With robo-advisors gaining steam, should the computer programming wizards behind them be held to a fiduciary standard?

Talk to experts and you get a firm, “sometimes.”

One professional in the “yes” camp is Andrew Stoltmann, a Chicago-based securities and investment fraud attorney who sits on the board of the Public Investors Arbitration Bar Association.

“If a firm outsources recommendations to a robot, it better make certain that robot is properly programmed to exclusively recommend a diversified asset allocated portfolio,” said Stoltmann.

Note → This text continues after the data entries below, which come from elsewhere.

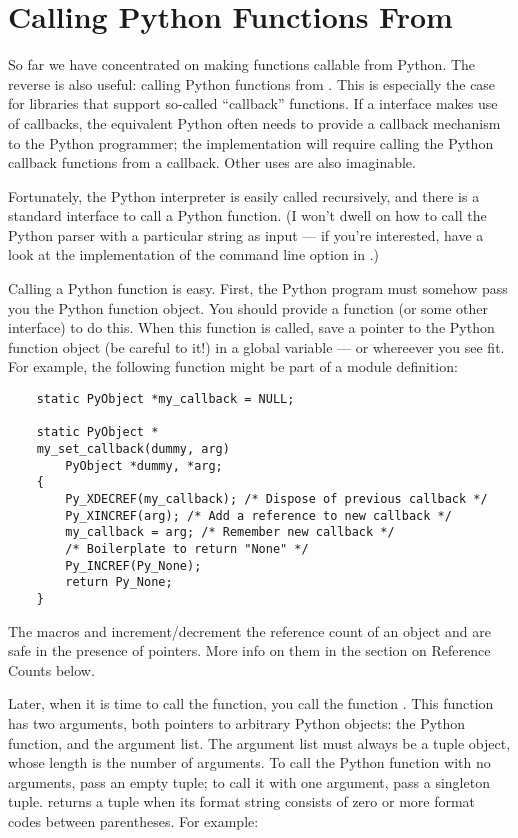 \documentclass[twoside,openright]{report}
\begin{document}
\section{Calling Python Functions From \C{}}

So far we have concentrated on making \C{} functions callable from
Python.  The reverse is also useful: calling Python functions from \C{}.
This is especially the case for libraries that support so-called
``callback'' functions.  If a \C{} interface makes use of callbacks, the
equivalent Python often needs to provide a callback mechanism to the
Python programmer; the implementation will require calling the Python
callback functions from a \C{} callback.  Other uses are also imaginable.

Fortunately, the Python interpreter is easily called recursively, and
there is a standard interface to call a Python function.  (I won't
dwell on how to call the Python parser with a particular string as
input --- if you're interested, have a look at the implementation of
the  command line option in .)

Calling a Python function is easy.  First, the Python program must
somehow pass you the Python function object.  You should provide a
function (or some other interface) to do this.  When this function is
called, save a pointer to the Python function object (be careful to
 it!) in a global variable --- or whereever you see fit.
For example, the following function might be part of a module
definition:

\bcode\begin{verbatim}
    static PyObject *my_callback = NULL;

    static PyObject *
    my_set_callback(dummy, arg)
        PyObject *dummy, *arg;
    {
        Py_XDECREF(my_callback); /* Dispose of previous callback */
        Py_XINCREF(arg); /* Add a reference to new callback */
        my_callback = arg; /* Remember new callback */
        /* Boilerplate to return "None" */
        Py_INCREF(Py_None);
        return Py_None;
    }
\end{verbatim}\ecode
%
The macros  and  increment/decrement
the reference count of an object and are safe in the presence of
\NULL{} pointers.  More info on them in the section on Reference
Counts below.

Later, when it is time to call the function, you call the \C{} function
.  This function has two arguments, both
pointers to arbitrary Python objects: the Python function, and the
argument list.  The argument list must always be a tuple object, whose
length is the number of arguments.  To call the Python function with
no arguments, pass an empty tuple; to call it with one argument, pass
a singleton tuple.   returns a tuple when its
format string consists of zero or more format codes between
parentheses.  For example:
\end{document}
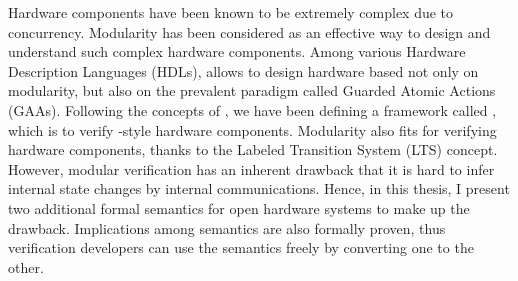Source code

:% 
% 
%

Hardware components have been known to be extremely complex due to
concurrency. Modularity has been considered as an effective way to
design and understand such complex hardware components. Among various
Hardware Description Languages (HDLs), \Bluespec{} allows to design
hardware based not only on modularity, but also on the prevalent
paradigm called Guarded Atomic Actions (GAAs). Following the concepts
of \Bluespec{}, we have been defining a framework called \Kami{},
which is to verify \Bluespec{}-style hardware components. Modularity
also fits for verifying hardware components, thanks to the Labeled
Transition System (LTS) concept. However, modular verification has an
inherent drawback that it is hard to infer internal state changes by
internal communications. Hence, in this thesis, I present two
additional formal semantics for open hardware systems to make up the
drawback. Implications among semantics are also formally proven, thus
verification developers can use the semantics freely by converting one
to the other.
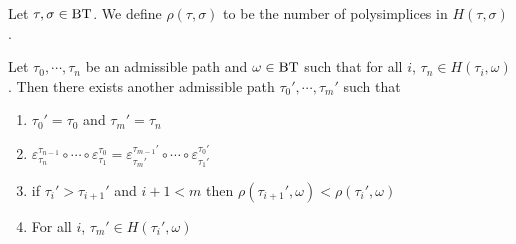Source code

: \documentclass[a4paper,10pt]{amsart}
\begin{document}
\begin{Def}
Let $\tau,\sigma \in \bt$. We define $\rho(\tau,\sigma)$ to be the number of polysimplices in $H(\tau,\sigma)$.{}
\end{Def}

\begin{Lem}
\label{lemsimplificationchemin}
Let $\tau_{0},\cdots,\tau_{n}$ be an admissible path and $\omega \in \bt$ such that for all $i$, $\tau_{n} \in H(\tau_{i},\omega)$. Then there exists another admissible path $\tau_{0}',\cdots,\tau_{m}'$ such that
\begin{enumerate}
\item $\tau_{0}'=\tau_{0}$ and $\tau_{m}'=\tau_{n}$
\item $\varepsilon^{\tau_{n-1}}_{\tau_{n}} \circ \cdots \circ \varepsilon_{\tau_{1}}^{\tau_{0}} = \varepsilon^{\tau_{m-1}'}_{\tau_{m}'} \circ \cdots \circ \varepsilon_{\tau_{1}'}^{\tau_{0}'}$
\item if $\tau_{i}'>\tau_{i+1}'$ and $i+1 < m$ then $\rho(\tau_{i+1}',\omega)<\rho(\tau_{i}',\omega)$
\item For all $i$, $\tau_{m}' \in H(\tau_{i}',\omega)$
\end{enumerate}
\end{Lem}
\end{document}
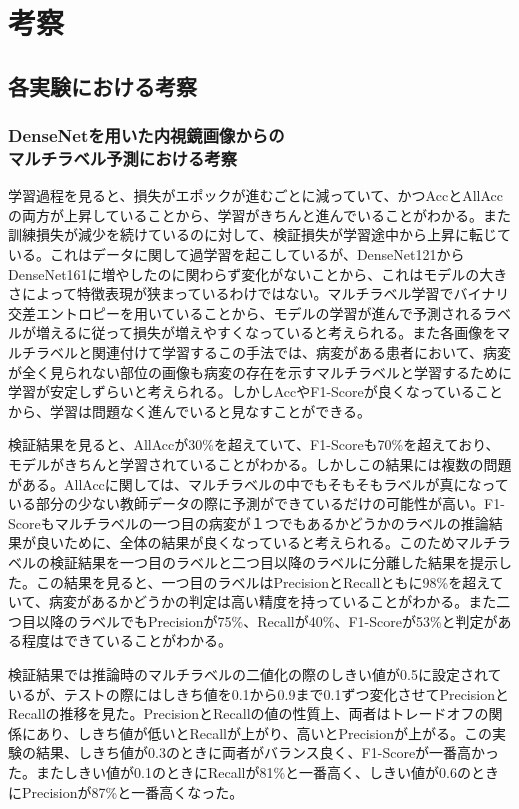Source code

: \section{考察}
\subsection{各実験における考察}
\subsubsection{DenseNetを用いた内視鏡画像からの\\マルチラベル予測における考察}
学習過程を見ると、損失がエポックが進むごとに減っていて、かつAccとAllAccの両方が上昇していることから、学習がきちんと進んでいることがわかる。また訓練損失が減少を続けているのに対して、検証損失が学習途中から上昇に転じている。これはデータに関して過学習を起こしているが、DenseNet121からDenseNet161に増やしたのに関わらず変化がないことから、これはモデルの大きさによって特徴表現が狭まっているわけではない。マルチラベル学習でバイナリ交差エントロピーを用いていることから、モデルの学習が進んで予測されるラベルが増えるに従って損失が増えやすくなっていると考えられる。また各画像をマルチラベルと関連付けて学習するこの手法では、病変がある患者において、病変が全く見られない部位の画像も病変の存在を示すマルチラベルと学習するために学習が安定しずらいと考えられる。しかしAccやF1-Scoreが良くなっていることから、学習は問題なく進んでいると見なすことができる。

検証結果を見ると、AllAccが30\%を超えていて、F1-Scoreも70\%を超えており、モデルがきちんと学習されていることがわかる。しかしこの結果には複数の問題がある。AllAccに関しては、マルチラベルの中でもそもそもラベルが真になっている部分の少ない教師データの際に予測ができているだけの可能性が高い。F1-Scoreもマルチラベルの一つ目の病変が１つでもあるかどうかのラベルの推論結果が良いために、全体の結果が良くなっていると考えられる。このためマルチラベルの検証結果を一つ目のラベルと二つ目以降のラベルに分離した結果を提示した。この結果を見ると、一つ目のラベルはPrecisionとRecallともに98\%を超えていて、病変があるかどうかの判定は高い精度を持っていることがわかる。また二つ目以降のラベルでもPrecisionが75\%、Recallが40\%、F1-Scoreが53\%と判定がある程度はできていることがわかる。

検証結果では推論時のマルチラベルの二値化の際のしきい値が0.5に設定されているが、テストの際にはしきち値を0.1から0.9まで0.1ずつ変化させてPrecisionとRecallの推移を見た。PrecisionとRecallの値の性質上、両者はトレードオフの関係にあり、しきち値が低いとRecallが上がり、高いとPrecisionが上がる。この実験の結果、しきち値が0.3のときに両者がバランス良く、F1-Scoreが一番高かった。またしきい値が0.1のときにRecallが81\%と一番高く、しきい値が0.6のときにPrecisionが87\%と一番高くなった。

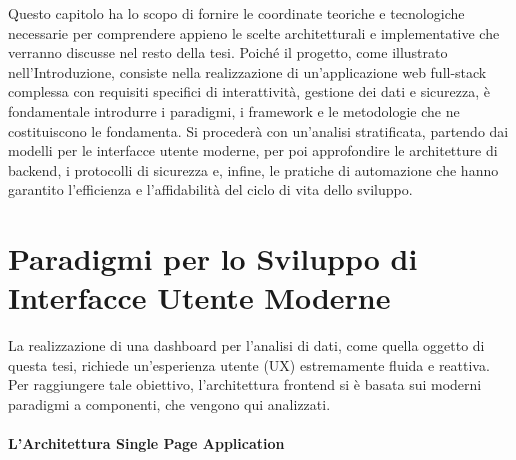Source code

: \documentclass[12pt,a4paper,openright,twoside]{book}
\begin{document}
Questo capitolo ha lo scopo di fornire le coordinate teoriche e tecnologiche necessarie per comprendere appieno le scelte architetturali e implementative che verranno discusse nel resto della tesi. Poiché il progetto, come illustrato nell'Introduzione, consiste nella realizzazione di un'applicazione web full-stack complessa con requisiti specifici di interattività, gestione dei dati e sicurezza, è fondamentale introdurre i paradigmi, i framework e le metodologie che ne costituiscono le fondamenta. Si procederà con un'analisi stratificata, partendo dai modelli per le interfacce utente moderne, per poi approfondire le architetture di backend, i protocolli di sicurezza e, infine, le pratiche di automazione che hanno garantito l'efficienza e l'affidabilità del ciclo di vita dello sviluppo.

\section{Paradigmi per lo Sviluppo di Interfacce Utente Moderne}

La realizzazione di una dashboard per l'analisi di dati, come quella oggetto di questa tesi, richiede un'esperienza utente (UX) estremamente fluida e reattiva. Per raggiungere tale obiettivo, l'architettura frontend si è basata sui moderni paradigmi a componenti, che vengono qui analizzati.

\paragraph{L'Architettura Single Page Application}
\end{document}
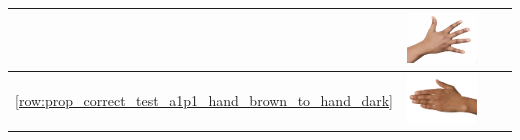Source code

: \begin{longtable}{|c||c|c|c|}
\begin{minipage}{.29\textwidth}
  \end{minipage} & 
  \begin{minipage}{.29\textwidth}
    \includegraphics[width=\textwidth,height=\textheight,keepaspectratio]{../rc_test/outputs/20170522_proportional_corrected_test_alpha1p1/hand_dark_to_hand_light.jpg}
  \end{minipage} \\
    \hline  \ref{row:prop_correct_test_a1p1_hand_brown_to_hand_dark} &
  \begin{minipage}{.29\textwidth}
    \includegraphics[width=\textwidth,height=\textheight,keepaspectratio]{../inputs/hand_brown.jpg}
  \end{minipage} & 
  \begin{minipage}{.29\textwidth}

\end{minipage}
\end{longtable}
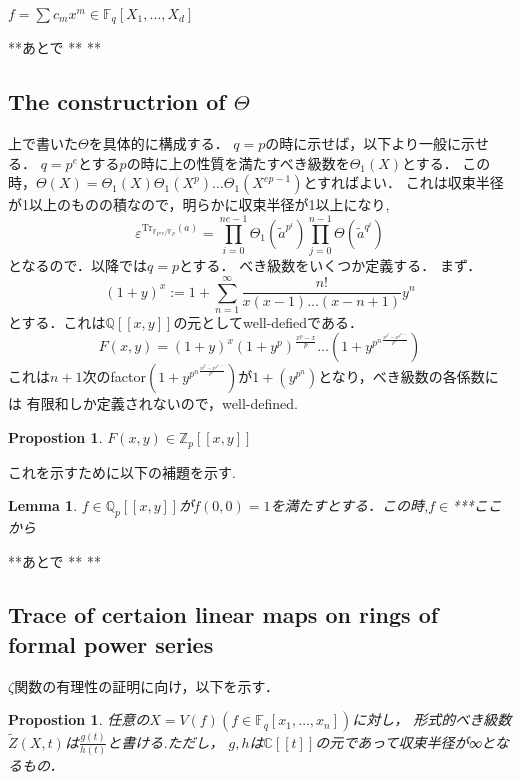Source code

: \documentclass{ujarticle}
\newtheorem{prop}[thm]{Propostion}
\newtheorem{lem}[thm]{Lemma}
\begin{document}
$f=\sum c_mx^m \in \mathbb{F}_q[X_1,\dots,X_d]$

**あとで
**
**

\subsection{The constructrion of $\Theta$}
\label{sub:The constructrion of }
上で書いた$\Theta$を具体的に構成する．
$q=p$の時に示せば，以下より一般に示せる．
$q=p^e$とする$p$の時に上の性質を満たすべき級数を$\Theta_1(X)$とする．
この時，$\Theta(X)=\Theta_1(X)\Theta_1(X^p)\dots\Theta_1(X^{ep-1})$とすればよい．
これは収束半径が1以上のものの積なので，明らかに収束半径が1以上になり,
\begin{equation*}
 \varepsilon^{\mathrm{Tr}_{\mathbb{F}_{p^ne}/\mathbb{F}_p}(a)}=\prod_{i=0}^{ne-1} \Theta_1(\tilde{a}^{p^i})
  \prod_{j=0}^{n-1}\Theta(\tilde{a}^{q^i})
\end{equation*}
となるので．以降では$q=p$とする．
べき級数をいくつか定義する．
まず．
\begin{equation*}
 (1+y)^x:=1+\sum_{n=1}^{\infty}\frac{n!}{x(x-1)\dots(x-n+1)}y^n
\end{equation*}
とする．これは$\mathbb{Q}[[x,y]]$の元としてwell-defiedである．
\begin{equation*}
 F(x,y)=(1+y)^x(1+y^p)^{\frac{x^p-x}{p}}\dots(1+y^{p^n}^{\frac{x^{p^n}-x^{p^{n-1}}}{p^n}})
\end{equation*}
これは$n+1$次のfactor$(1+y^{p^n}^{\frac{x^{p^n}-x^{p^{n-1}}}{p^n}})$が$1+(y^{p^n})$となり，べき級数の各係数には
有限和しか定義されないので，well-defined.
\begin{prop}
 $F(x,y)\in \mathbb{Z}_p[[x,y]]$
\end{prop}
これを示すために以下の補題を示す.

\begin{lem}
 $f \in \mathbb{Q}_p[[x,y]]$が$f(0,0)=1$を満たすとする．この時,$f \in $***ここから
\end{lem}
**あとで
**
**

\subsection{Trace of certaion linear maps on rings of formal power series}
\label{sub:Trace of certaion linear maps on rings of formal power series}

$\zeta$関数の有理性の証明に向け，以下を示す．

\begin{prop}
 任意の$X=V(f)(f \in \mathbb{F}_q[x_1,\dots,x_n]) $に対し，
 形式的べき級数$\tilde{Z}(X,t)$は$\frac{g(t)}{h(t)}$と書ける.ただし，
 $g,h$は$\mathbb{C}[[t]]$の元であって収束半径が∞となるもの．
\end{prop}
\end{document}
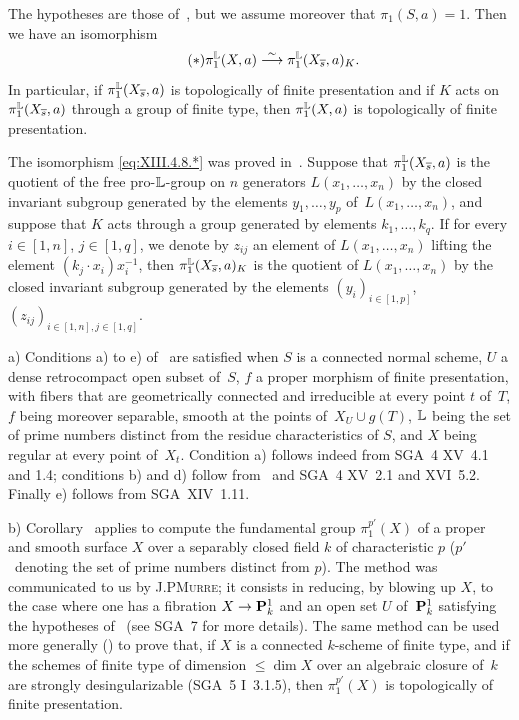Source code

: \begin{corollary} \label{XIII.4.8}
The hypotheses are those of~, but we assume moreover
that $\pi_1(S,a)=1$. Then we have an isomorphism
\begin{equation*}
\label{eq:XIII.4.8.*} \tag{$*$}
{}\pi_1^\LL(X,a)\isomto\pi_1^\LL(X_{\bar{s}},a)_K.
\end{equation*}
In particular, if $\pi_1^\LL(X_{\bar{s}},a)$ is topologically of
finite presentation and if $K$ acts on~$\pi_1^\LL(X_{\bar{s}},a)$ through a group of finite
type, then $\pi_1^\LL(X,a)$ is topologically of finite
presentation.
\end{corollary}

The isomorphism \eqref{eq:XIII.4.8.*} was proved
in~. Suppose that $\pi_1^\LL(X_{\bar{s}},a)$ is the quotient
of the free pro-$\LL$-group on $n$ generators
$L(x_1,\dots,x_n)$ by the closed invariant subgroup generated
by the elements $y_1,\dots,y_p$ of~$L(x_1,\dots,x_n)$, and
suppose that $K$ acts through a group
generated by elements $k_1,\dots,k_q$. If for every
$i\in[1,n]$, $j\in[1,q]$, we denote by $z_{ij}$ an element of
$L(x_1,\dots,x_n)$ lifting the element $(k_j\cdot
x_i)x_i^{-1}$, then $\pi_1^\LL(X_{\bar{s}},a)_K$ is the quotient of
$L(x_1,\dots,x_n)$ by the closed invariant subgroup generated
by the elements $(y_i)_{i\in[1,p]}$,
$(z_{ij})_{i\in[1,n],j\in[1,q]}$.

\begin{remarks}
\label{rem:XIII.4.6}
a) Conditions a) to e) of~ are
satisfied when $S$ is a connected normal scheme, $U$ a
dense retrocompact open subset of~$S$, $f$ a proper morphism of
finite presentation, with fibers that are geometrically connected
and irreducible at every point $t$ of~$T$, $f$ being moreover
separable,
smooth at the points of~$X_U\cup g(T)$, $\LL$ being the set of
prime numbers distinct from the residue characteristics of
$S$, and $X$ being regular at every point of~$X_t$. Condition
a) follows indeed from SGA~4 XV~4.1 and 1.4; conditions
b) and d) follow from~ and SGA~4 XV~2.1 and
XVI~5.2. Finally e) follows from SGA~XIV~1.11.
\par\smallskip
b) Corollary~ applies to compute the
fundamental group $\pi_1^{p'}(X)$ of a proper and smooth surface $X$
over a separably closed field $k$ of characteristic $p$
($p'$~denoting the set of prime numbers distinct from
$p$). The method was communicated to us by
J.P\ptbl \textsc{Murre}; it consists in reducing, by blowing up
$X$, to the case where one has a fibration $X\to\PP^1_k$ and an open set $U$
of~$\PP^1_k$ satisfying the hypotheses of~ (see
SGA~7 for more details). The same method can be
used more generally (\loccit) to prove that, if
$X$ is a connected $k$-scheme of finite type, and if the schemes
of finite type of dimension $\leq\dim X$ over an algebraic
closure of~$k$ are strongly desingularizable
(SGA~5 I~3.1.5), then $\pi_1^{p'}(X)$ is topologically of
finite presentation.
\end{remarks}
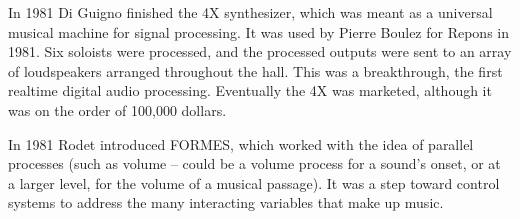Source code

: In 1981 Di Guigno finished the 4X synthesizer, which was meant as a universal musical machine for signal processing. It was used by Pierre Boulez for Repons in 1981. Six soloists were processed, and the processed outputs were sent to an array of loudspeakers arranged throughout the hall. This was a breakthrough, the first realtime digital audio processing. Eventually the 4X was marketed, although it was on the order of 100,000 dollars.

In 1981 Rodet introduced FORMES, which worked with the idea of parallel processes (such as volume -- could be a volume process for a sound's onset, or at a larger level, for the volume of a musical passage). It was a step toward control systems to address the many interacting variables that make up music.

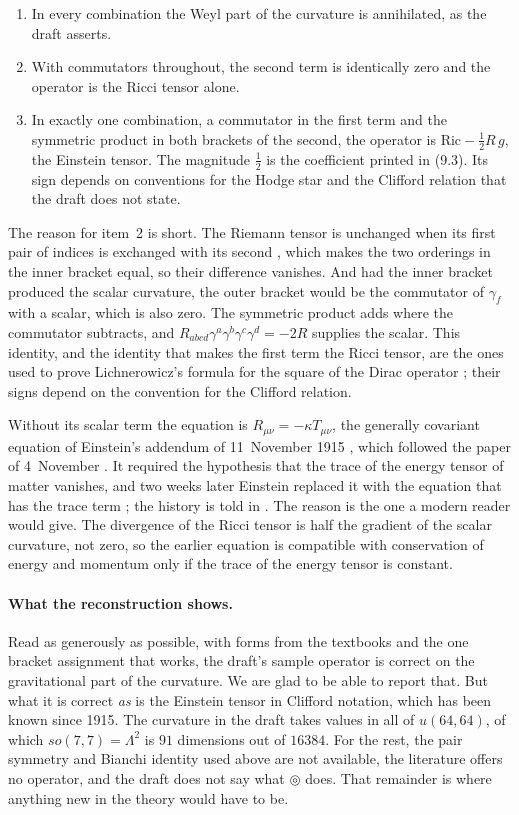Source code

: \documentclass[11pt]{article}
\theoremstyle{remark}
\newcommand{\Sh}{\circledcirc}
\begin{document}
\begin{enumerate}
\item In every combination the Weyl part of the curvature is annihilated, as the draft
asserts.
\item With commutators throughout, the second term is identically zero and the operator is the
Ricci tensor alone.
\item In exactly one combination, a commutator in the first term and the symmetric product in
both brackets of the second, the operator is $\mathrm{Ric}-\tfrac12 R\,g$, the Einstein tensor.
The magnitude $\tfrac12$ is the coefficient printed in (9.3). Its sign depends on conventions
for the Hodge star and the Clifford relation that the draft does not state.
\end{enumerate}

The reason for item~2 is short. The Riemann tensor is unchanged when its first pair of indices
is exchanged with its second \cite[Section~1.G]{Besse}, which makes the two orderings in the inner bracket equal, so
their difference vanishes. And had the inner bracket produced the scalar curvature, the outer
bracket would be the commutator of $\gamma_f$ with a scalar, which is also zero. The symmetric
product adds where the commutator subtracts, and
$R_{abcd}\gamma^a\gamma^b\gamma^c\gamma^d=-2R$ supplies the scalar. This identity, and the
identity that makes the first term the Ricci tensor, are the ones used to prove
Lichnerowicz's formula for the square of the Dirac operator \cite[Chapter~II, Section~8]{LM};
their signs depend on the convention for the Clifford relation.

Without its scalar term the equation is $R_{\mu\nu}=-\kappa T_{\mu\nu}$, the generally
covariant equation of Einstein's addendum of 11~November 1915 \cite{Ein15b}, which followed the
paper of 4~November \cite{Ein15a}. It required the hypothesis that the trace of the energy
tensor of matter vanishes, and two weeks later Einstein replaced it with the equation that has
the trace term \cite{Ein15c}; the history is told in \cite{JR}. The reason is the one a modern
reader would give. The divergence of the Ricci tensor is half the gradient of the scalar
curvature, not zero, so the earlier equation is compatible with conservation of energy and
momentum only if the trace of the energy tensor is constant.

\paragraph{What the reconstruction shows.} Read as generously as possible, with forms from the
textbooks and the one bracket assignment that works, the draft's sample operator is correct on
the gravitational part of the curvature. We are glad to be able to report that. But what it is
correct \emph{as} is the Einstein tensor \cite{Ein15c} in Clifford notation, which has been
known since 1915. The curvature in the draft takes
values in all of $u(64,64)$, of which $so(7,7)=\Lambda^2$ is $91$ dimensions out of $16384$.
For the rest, the pair symmetry and Bianchi identity used above are not available, the
literature offers no operator, and the draft does not say what $\Sh$ does. That remainder is
where anything new in the theory would have to be.
\end{document}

He said—half in jest—that an army of well-trained, ethical robots could put him out of business because most of the cases he brings against advisors charge they have instituted non-diversified, non-asset-allocated buckets of investments for their clients.

Another Windy City securities law attorney, James Eccleston, who represents both investors and advisors, said if a roboadvisor is giving recommendations, a computer programmer should be held to same the standard as a broker if the techie is acting in concert with compliance and legal personnel.

“Ordinarily, a programmer is one small cog in wheel,” he said.

But that caveat goes away for Eccelston if the programmer is literally a one-person robo operation.

Financial planning blogger and Western Kentucky University finance professor Ron Rhodes noted programmers don’t have the relationship of trust and confidence that flesh-and-blood advisors do, yet they have been sued for aiding and abetting fraud.

Michael Chadwick, an advisor in Hartford, Conn., argued robo-advisors shouldn’t escape the ethical obligations he works under.